In contrast to previously studied RQC substrates (8), XTEN0 was efficiently degraded only in cells capable of CAT-tailing (Fig. 2B and fig. S5B), in an Ltn1p-dependent manner (fig. S4A). Rqc2pmut did not rescue degradation even when overexpressed (fig. S4B), suggesting that the defect was caused by the lack of CAT-tailing. Similar behaviors were seen for analogous constructs based on yeast His3p (fig. S6). These data provide evidence that that CAT-tail elongation pushes sequestered lysines out of the exit tunnel, making them available for Ltn1p-mediated ubiquitination, as hypothesized (2, 17).

Compared to XTEN0, degradation of XTEN10 and XTEN20 became less dependent on CAT-tailing (Fig. 2B). Indeed, when the lysines were positioned past a certain distance (XTEN40 and XTEN80), the substrates were completely resistant to RQC-mediated degradation. Consistent with these degradation results, we observed Ltn1p-dependent ubiquitination when lysines were positioned in the exit tunnel or within the Ltn1p-accessible region, and no ubiquitination was observed when the lysines were past the Ltn1p-accessible window (Fig. 2C and figs. S7 and S8). In addition, we observed similar levels of ubiquitination in cells expressing wild-type or mutant Rqc2p (Fig. 2D). These data support a model in which Ltn1p can only access a limited window of amino acids on the nascent polypeptide. Furthermore, the process of CAT-tailing enables Ltn1p to gain access to lysines sequestered in the exit tunnel.

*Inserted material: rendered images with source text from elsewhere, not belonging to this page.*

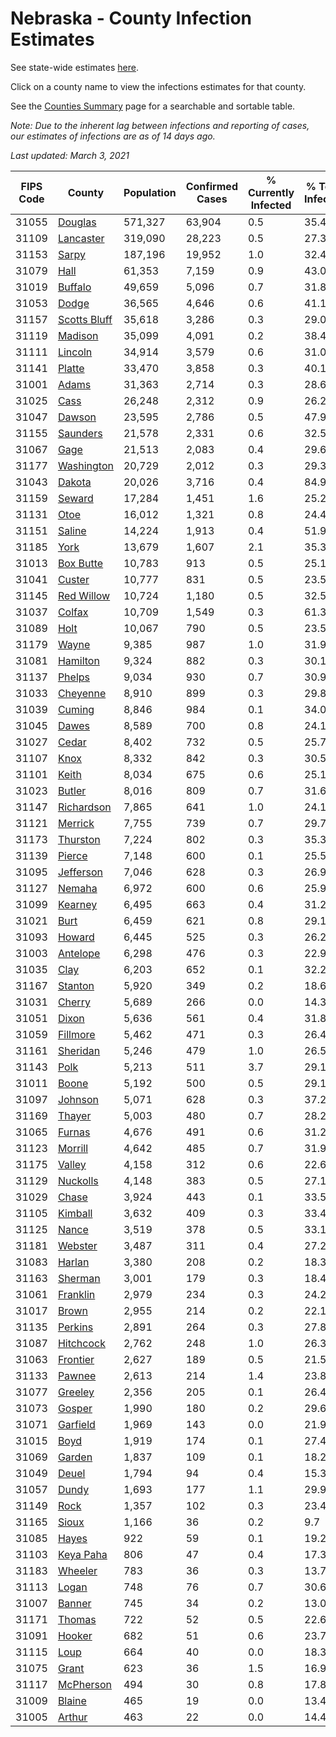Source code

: # Nebraska - County Infection Estimates

See state-wide estimates [here](/infections/us-ne).

Click on a county name to view the infections estimates for that county.

See the [Counties Summary](/infections/summary-counties) page for a searchable and sortable table.

*Note: Due to the inherent lag between infections and reporting of cases, our estimates of infections are as of 14 days ago.*

*Last updated: March 3, 2021*

|   FIPS Code |                       County |   Population |   Confirmed Cases |   % Currently Infected |   % Total Infected |
|-------------|------------------------------|--------------|-------------------|------------------------|--------------------|
|       31055 |           [Douglas](douglas) |      571,327 |            63,904 |                    0.5 |               35.4 |
|       31109 |       [Lancaster](lancaster) |      319,090 |            28,223 |                    0.5 |               27.3 |
|       31153 |               [Sarpy](sarpy) |      187,196 |            19,952 |                    1.0 |               32.4 |
|       31079 |                 [Hall](hall) |       61,353 |             7,159 |                    0.9 |               43.0 |
|       31019 |           [Buffalo](buffalo) |       49,659 |             5,096 |                    0.7 |               31.8 |
|       31053 |               [Dodge](dodge) |       36,565 |             4,646 |                    0.6 |               41.1 |
|       31157 | [Scotts Bluff](scotts-bluff) |       35,618 |             3,286 |                    0.3 |               29.0 |
|       31119 |           [Madison](madison) |       35,099 |             4,091 |                    0.2 |               38.4 |
|       31111 |           [Lincoln](lincoln) |       34,914 |             3,579 |                    0.6 |               31.0 |
|       31141 |             [Platte](platte) |       33,470 |             3,858 |                    0.3 |               40.1 |
|       31001 |               [Adams](adams) |       31,363 |             2,714 |                    0.3 |               28.6 |
|       31025 |                 [Cass](cass) |       26,248 |             2,312 |                    0.9 |               26.2 |
|       31047 |             [Dawson](dawson) |       23,595 |             2,786 |                    0.5 |               47.9 |
|       31155 |         [Saunders](saunders) |       21,578 |             2,331 |                    0.6 |               32.5 |
|       31067 |                 [Gage](gage) |       21,513 |             2,083 |                    0.4 |               29.6 |
|       31177 |     [Washington](washington) |       20,729 |             2,012 |                    0.3 |               29.3 |
|       31043 |             [Dakota](dakota) |       20,026 |             3,716 |                    0.4 |               84.9 |
|       31159 |             [Seward](seward) |       17,284 |             1,451 |                    1.6 |               25.2 |
|       31131 |                 [Otoe](otoe) |       16,012 |             1,321 |                    0.8 |               24.4 |
|       31151 |             [Saline](saline) |       14,224 |             1,913 |                    0.4 |               51.9 |
|       31185 |                 [York](york) |       13,679 |             1,607 |                    2.1 |               35.3 |
|       31013 |       [Box Butte](box-butte) |       10,783 |               913 |                    0.5 |               25.1 |
|       31041 |             [Custer](custer) |       10,777 |               831 |                    0.5 |               23.5 |
|       31145 |     [Red Willow](red-willow) |       10,724 |             1,180 |                    0.5 |               32.5 |
|       31037 |             [Colfax](colfax) |       10,709 |             1,549 |                    0.3 |               61.3 |
|       31089 |                 [Holt](holt) |       10,067 |               790 |                    0.5 |               23.5 |
|       31179 |               [Wayne](wayne) |        9,385 |               987 |                    1.0 |               31.9 |
|       31081 |         [Hamilton](hamilton) |        9,324 |               882 |                    0.3 |               30.1 |
|       31137 |             [Phelps](phelps) |        9,034 |               930 |                    0.7 |               30.9 |
|       31033 |         [Cheyenne](cheyenne) |        8,910 |               899 |                    0.3 |               29.8 |
|       31039 |             [Cuming](cuming) |        8,846 |               984 |                    0.1 |               34.0 |
|       31045 |               [Dawes](dawes) |        8,589 |               700 |                    0.8 |               24.1 |
|       31027 |               [Cedar](cedar) |        8,402 |               732 |                    0.5 |               25.7 |
|       31107 |                 [Knox](knox) |        8,332 |               842 |                    0.3 |               30.5 |
|       31101 |               [Keith](keith) |        8,034 |               675 |                    0.6 |               25.1 |
|       31023 |             [Butler](butler) |        8,016 |               809 |                    0.7 |               31.6 |
|       31147 |     [Richardson](richardson) |        7,865 |               641 |                    1.0 |               24.1 |
|       31121 |           [Merrick](merrick) |        7,755 |               739 |                    0.7 |               29.7 |
|       31173 |         [Thurston](thurston) |        7,224 |               802 |                    0.3 |               35.3 |
|       31139 |             [Pierce](pierce) |        7,148 |               600 |                    0.1 |               25.5 |
|       31095 |       [Jefferson](jefferson) |        7,046 |               628 |                    0.3 |               26.9 |
|       31127 |             [Nemaha](nemaha) |        6,972 |               600 |                    0.6 |               25.9 |
|       31099 |           [Kearney](kearney) |        6,495 |               663 |                    0.4 |               31.2 |
|       31021 |                 [Burt](burt) |        6,459 |               621 |                    0.8 |               29.1 |
|       31093 |             [Howard](howard) |        6,445 |               525 |                    0.3 |               26.2 |
|       31003 |         [Antelope](antelope) |        6,298 |               476 |                    0.3 |               22.9 |
|       31035 |                 [Clay](clay) |        6,203 |               652 |                    0.1 |               32.2 |
|       31167 |           [Stanton](stanton) |        5,920 |               349 |                    0.2 |               18.6 |
|       31031 |             [Cherry](cherry) |        5,689 |               266 |                    0.0 |               14.3 |
|       31051 |               [Dixon](dixon) |        5,636 |               561 |                    0.4 |               31.8 |
|       31059 |         [Fillmore](fillmore) |        5,462 |               471 |                    0.3 |               26.4 |
|       31161 |         [Sheridan](sheridan) |        5,246 |               479 |                    1.0 |               26.5 |
|       31143 |                 [Polk](polk) |        5,213 |               511 |                    3.7 |               29.1 |
|       31011 |               [Boone](boone) |        5,192 |               500 |                    0.5 |               29.1 |
|       31097 |           [Johnson](johnson) |        5,071 |               628 |                    0.3 |               37.2 |
|       31169 |             [Thayer](thayer) |        5,003 |               480 |                    0.7 |               28.2 |
|       31065 |             [Furnas](furnas) |        4,676 |               491 |                    0.6 |               31.2 |
|       31123 |           [Morrill](morrill) |        4,642 |               485 |                    0.7 |               31.9 |
|       31175 |             [Valley](valley) |        4,158 |               312 |                    0.6 |               22.6 |
|       31129 |         [Nuckolls](nuckolls) |        4,148 |               383 |                    0.5 |               27.1 |
|       31029 |               [Chase](chase) |        3,924 |               443 |                    0.1 |               33.5 |
|       31105 |           [Kimball](kimball) |        3,632 |               409 |                    0.3 |               33.4 |
|       31125 |               [Nance](nance) |        3,519 |               378 |                    0.5 |               33.1 |
|       31181 |           [Webster](webster) |        3,487 |               311 |                    0.4 |               27.2 |
|       31083 |             [Harlan](harlan) |        3,380 |               208 |                    0.2 |               18.3 |
|       31163 |           [Sherman](sherman) |        3,001 |               179 |                    0.3 |               18.4 |
|       31061 |         [Franklin](franklin) |        2,979 |               234 |                    0.3 |               24.2 |
|       31017 |               [Brown](brown) |        2,955 |               214 |                    0.2 |               22.1 |
|       31135 |           [Perkins](perkins) |        2,891 |               264 |                    0.3 |               27.8 |
|       31087 |       [Hitchcock](hitchcock) |        2,762 |               248 |                    1.0 |               26.3 |
|       31063 |         [Frontier](frontier) |        2,627 |               189 |                    0.5 |               21.5 |
|       31133 |             [Pawnee](pawnee) |        2,613 |               214 |                    1.4 |               23.8 |
|       31077 |           [Greeley](greeley) |        2,356 |               205 |                    0.1 |               26.4 |
|       31073 |             [Gosper](gosper) |        1,990 |               180 |                    0.2 |               29.6 |
|       31071 |         [Garfield](garfield) |        1,969 |               143 |                    0.0 |               21.9 |
|       31015 |                 [Boyd](boyd) |        1,919 |               174 |                    0.1 |               27.4 |
|       31069 |             [Garden](garden) |        1,837 |               109 |                    0.1 |               18.2 |
|       31049 |               [Deuel](deuel) |        1,794 |                94 |                    0.4 |               15.3 |
|       31057 |               [Dundy](dundy) |        1,693 |               177 |                    1.1 |               29.9 |
|       31149 |                 [Rock](rock) |        1,357 |               102 |                    0.3 |               23.4 |
|       31165 |               [Sioux](sioux) |        1,166 |                36 |                    0.2 |                9.7 |
|       31085 |               [Hayes](hayes) |          922 |                59 |                    0.1 |               19.2 |
|       31103 |       [Keya Paha](keya-paha) |          806 |                47 |                    0.4 |               17.3 |
|       31183 |           [Wheeler](wheeler) |          783 |                36 |                    0.3 |               13.7 |
|       31113 |               [Logan](logan) |          748 |                76 |                    0.7 |               30.6 |
|       31007 |             [Banner](banner) |          745 |                34 |                    0.2 |               13.0 |
|       31171 |             [Thomas](thomas) |          722 |                52 |                    0.5 |               22.6 |
|       31091 |             [Hooker](hooker) |          682 |                51 |                    0.6 |               23.7 |
|       31115 |                 [Loup](loup) |          664 |                40 |                    0.0 |               18.3 |
|       31075 |               [Grant](grant) |          623 |                36 |                    1.5 |               16.9 |
|       31117 |       [McPherson](mcpherson) |          494 |                30 |                    0.8 |               17.8 |
|       31009 |             [Blaine](blaine) |          465 |                19 |                    0.0 |               13.4 |
|       31005 |             [Arthur](arthur) |          463 |                22 |                    0.0 |               14.4 |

To determine the effect of sequence and structural context on Ltn1p’s ability to ubiquitinate lysines, we generated GFPLys-free constructs with a 3xHA tag (HA, hemagglutinin) upstream of a single lysine positioned at various distances from the R12 stalling site (Fig. 3A and fig. S9A). These constructs were degraded in a CAT-tail–dependent manner when the lysine was within or near the ribosome exit tunnel, but not when the lysine was 49 amino acids away. The inability of the RQC to degrade this latter substrate was not caused by steric hindrance, because positioning the lysine between two unstructured regions did not rescue degradation (Fig. 3B). The discrete position of the lysines for these constructs allowed us to refine the Ltn1p-accessible window to ~12 amino acids outside the ribosome exit tunnel (Fig. 3, C and D). As observed with the FLAG-based constructs, the differences in degradation were consistent with differences in Ltn1p-mediated ubiquitination of the substrates (figs. S10 and S11). Notably, the Ltn1p-accessible window defined using four lysines (Fig. 2B) was fully consistent with the refined window (fig. S9B). Thus, the ability of Ltn1p to effectively access residues in a limited window proximal to the exit tunnel is primarily determined by the distance of the lysines from the C terminus, rather than local sequences or structure.

Fig. 3 The ability of Ltn1p to access lysines outside the exit tunnel is primarily determined by the distance of the lysines from the C terminus.

(A and C) IB of TEV-treated GFPLys-free stalling constructs with XTEN linkers of the indicated length inserted after the lysines. (B) IB of a stalling construct with a lysine positioned between two unstructured sequences. DHFR was used to stabilize the N terminus of the construct. (D) Quantification of protein levels from the stalling constructs in (C) (left). Shown is the percentage of stalling construct remaining in wt or rqc2mut cells relative to rqc2Δ cells as a function of the distance between the lysines and the R12 stalling site (mean ± SD, N = 3). Schematic of Ltn1p’s accessible region (shaded area) (right). (E) IB of non-stop GFPLys-free construct.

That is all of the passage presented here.